30 September 2022

An interest rate refers to the amount charged by a lender to a borrower for any form of debt given, generally expressed as a percentage of the principal (i.e. the original sum of money borrowed, that the borrower agrees to give back). Essentially, it is the cost of borrowing. The asset borrowed can be in the form of cash, large assets such as a vehicle or building, or just consumer goods. But why is this concept so relevant at the moment? Interest rates are an important tool that central banks use to reduce inflation. Inflation, which is a general increases in prices over time, is currently surpassing target levels at close to 10% in the UK and other developed countries, and is raising the cost of living. This affects the least well off the hardest. To stem inflation, central banks are intervening by raising their interest rates, which in turn raises the cost of borrowing for banks. This ripples down to businesses, potential home buyers and consumers, and dampens demand. As a result, prices cools down, but this increases the risk that the economy slows down too much, and goes into a recession.

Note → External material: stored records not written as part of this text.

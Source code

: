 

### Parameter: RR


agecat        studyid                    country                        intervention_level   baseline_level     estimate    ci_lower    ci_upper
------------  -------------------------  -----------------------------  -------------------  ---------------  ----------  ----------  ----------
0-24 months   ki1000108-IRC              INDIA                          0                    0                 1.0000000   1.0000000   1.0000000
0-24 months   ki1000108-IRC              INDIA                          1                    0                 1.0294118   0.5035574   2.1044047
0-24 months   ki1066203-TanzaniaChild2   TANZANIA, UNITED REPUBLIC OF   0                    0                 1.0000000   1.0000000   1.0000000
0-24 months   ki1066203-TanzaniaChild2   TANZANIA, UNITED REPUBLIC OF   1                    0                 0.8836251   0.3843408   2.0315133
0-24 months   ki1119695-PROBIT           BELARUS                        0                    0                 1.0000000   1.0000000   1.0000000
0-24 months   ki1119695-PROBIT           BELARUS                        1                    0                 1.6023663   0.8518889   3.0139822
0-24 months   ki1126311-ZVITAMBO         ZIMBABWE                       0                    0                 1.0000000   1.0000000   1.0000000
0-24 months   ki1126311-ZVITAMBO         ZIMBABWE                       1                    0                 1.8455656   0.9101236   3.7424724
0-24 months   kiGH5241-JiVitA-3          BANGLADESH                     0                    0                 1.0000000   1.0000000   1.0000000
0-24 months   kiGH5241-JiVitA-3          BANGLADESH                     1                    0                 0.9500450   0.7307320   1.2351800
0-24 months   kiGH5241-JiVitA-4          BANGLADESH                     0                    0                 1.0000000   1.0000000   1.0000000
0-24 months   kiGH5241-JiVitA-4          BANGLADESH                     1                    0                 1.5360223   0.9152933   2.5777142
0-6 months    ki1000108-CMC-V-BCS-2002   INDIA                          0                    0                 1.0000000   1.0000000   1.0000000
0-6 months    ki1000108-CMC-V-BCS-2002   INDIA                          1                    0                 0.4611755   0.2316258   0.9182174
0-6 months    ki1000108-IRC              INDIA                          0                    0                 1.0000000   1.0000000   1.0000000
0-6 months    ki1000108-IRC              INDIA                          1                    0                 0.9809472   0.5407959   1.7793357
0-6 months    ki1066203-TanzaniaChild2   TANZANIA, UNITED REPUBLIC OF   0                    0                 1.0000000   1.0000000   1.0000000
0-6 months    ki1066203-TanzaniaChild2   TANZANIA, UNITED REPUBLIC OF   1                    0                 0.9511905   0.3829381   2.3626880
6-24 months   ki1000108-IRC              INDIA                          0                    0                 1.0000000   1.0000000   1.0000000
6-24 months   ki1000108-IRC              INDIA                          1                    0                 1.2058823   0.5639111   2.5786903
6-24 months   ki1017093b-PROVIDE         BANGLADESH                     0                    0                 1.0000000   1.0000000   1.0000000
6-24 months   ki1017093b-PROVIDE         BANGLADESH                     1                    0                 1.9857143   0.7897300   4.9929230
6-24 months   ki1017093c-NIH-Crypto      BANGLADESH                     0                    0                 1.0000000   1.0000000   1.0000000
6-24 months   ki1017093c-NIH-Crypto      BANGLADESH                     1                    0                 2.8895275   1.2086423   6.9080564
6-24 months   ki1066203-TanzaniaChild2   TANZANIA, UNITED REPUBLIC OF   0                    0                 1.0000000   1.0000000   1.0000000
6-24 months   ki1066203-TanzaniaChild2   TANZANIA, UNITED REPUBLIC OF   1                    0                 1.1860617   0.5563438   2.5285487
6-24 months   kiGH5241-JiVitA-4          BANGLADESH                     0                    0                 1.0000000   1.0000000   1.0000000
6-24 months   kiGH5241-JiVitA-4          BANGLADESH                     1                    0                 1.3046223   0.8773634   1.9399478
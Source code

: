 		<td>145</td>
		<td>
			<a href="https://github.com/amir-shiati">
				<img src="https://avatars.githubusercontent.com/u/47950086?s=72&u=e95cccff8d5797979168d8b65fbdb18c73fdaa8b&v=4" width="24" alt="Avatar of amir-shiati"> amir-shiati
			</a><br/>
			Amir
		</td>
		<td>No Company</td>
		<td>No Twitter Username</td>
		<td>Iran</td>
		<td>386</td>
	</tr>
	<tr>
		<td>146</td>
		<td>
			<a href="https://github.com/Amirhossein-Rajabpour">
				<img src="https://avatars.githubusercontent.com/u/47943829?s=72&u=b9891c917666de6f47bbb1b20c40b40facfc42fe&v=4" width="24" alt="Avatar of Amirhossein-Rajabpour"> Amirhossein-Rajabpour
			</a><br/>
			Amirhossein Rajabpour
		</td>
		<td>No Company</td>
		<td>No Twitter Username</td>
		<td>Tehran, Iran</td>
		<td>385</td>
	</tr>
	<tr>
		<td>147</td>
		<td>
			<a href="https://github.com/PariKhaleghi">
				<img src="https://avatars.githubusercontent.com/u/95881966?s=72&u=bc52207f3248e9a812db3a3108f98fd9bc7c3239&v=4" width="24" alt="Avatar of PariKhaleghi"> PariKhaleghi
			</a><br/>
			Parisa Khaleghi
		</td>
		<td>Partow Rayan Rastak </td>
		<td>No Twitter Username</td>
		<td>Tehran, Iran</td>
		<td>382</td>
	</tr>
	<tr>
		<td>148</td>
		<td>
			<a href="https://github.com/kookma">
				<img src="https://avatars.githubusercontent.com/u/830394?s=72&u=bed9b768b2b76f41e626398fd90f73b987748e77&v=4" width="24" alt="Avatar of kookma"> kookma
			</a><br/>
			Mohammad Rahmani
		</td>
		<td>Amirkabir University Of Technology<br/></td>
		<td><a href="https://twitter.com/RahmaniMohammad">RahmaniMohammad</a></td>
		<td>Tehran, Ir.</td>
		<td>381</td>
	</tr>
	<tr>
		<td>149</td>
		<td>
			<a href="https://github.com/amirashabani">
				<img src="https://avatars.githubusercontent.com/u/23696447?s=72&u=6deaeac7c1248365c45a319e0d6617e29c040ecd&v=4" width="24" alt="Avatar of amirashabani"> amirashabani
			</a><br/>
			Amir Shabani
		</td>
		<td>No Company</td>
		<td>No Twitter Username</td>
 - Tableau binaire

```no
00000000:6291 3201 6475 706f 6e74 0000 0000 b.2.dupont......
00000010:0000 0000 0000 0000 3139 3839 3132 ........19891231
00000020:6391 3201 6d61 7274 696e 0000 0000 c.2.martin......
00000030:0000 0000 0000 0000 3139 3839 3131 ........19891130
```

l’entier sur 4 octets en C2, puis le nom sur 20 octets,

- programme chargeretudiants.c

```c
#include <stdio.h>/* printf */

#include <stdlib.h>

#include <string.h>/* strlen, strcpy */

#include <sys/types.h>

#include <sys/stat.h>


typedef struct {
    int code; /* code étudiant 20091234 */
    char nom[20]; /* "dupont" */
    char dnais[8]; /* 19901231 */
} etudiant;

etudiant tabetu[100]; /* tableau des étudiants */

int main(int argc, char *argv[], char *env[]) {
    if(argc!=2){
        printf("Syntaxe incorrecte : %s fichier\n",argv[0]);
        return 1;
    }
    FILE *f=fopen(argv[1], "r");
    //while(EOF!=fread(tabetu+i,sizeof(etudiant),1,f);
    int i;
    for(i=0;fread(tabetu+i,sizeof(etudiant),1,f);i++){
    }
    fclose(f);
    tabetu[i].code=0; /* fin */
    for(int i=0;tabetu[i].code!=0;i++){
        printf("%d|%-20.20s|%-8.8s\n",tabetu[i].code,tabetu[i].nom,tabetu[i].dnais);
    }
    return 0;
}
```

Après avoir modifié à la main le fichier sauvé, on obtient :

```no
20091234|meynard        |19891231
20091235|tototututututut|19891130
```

In this case, companies and thus stock markets perform badly too.

In the US, the central bank, known as "The Fed" has recently raised the The Federal Funds Rate (FFR)- the benchmark US interest rate at which banks lend money to each other overnight - by 0.75 basis points to 3.25%. This is important because it serves as the basis for all other interest rates in the country. When the Federal Reserve wants to encourage economic growth, they lower the FFR. This makes it cheaper for banks to borrow money, which they can then lend to consumers and businesses at lower interest rates.

In the UK, the Bank of England also raised its key interest rate, known as 'the base rate' or Bank Rate, by 0.5 percentage points to 2.25%. The European Central Bank also raised interest rates in September 2022. Changes to countries' interest rates affect the global economy. For example, the FFR in the US affects the global economy in a few ways, as we are seeing in the news at the moment. First, it is a key determinant of the U.S. dollar's value relative to other currencies. A higher FFR makes the dollar more attractive to foreign investors, leading to an appreciation of the dollar. This appreciation can have negative consequences for US exports, as they become more expensive for foreign buyers.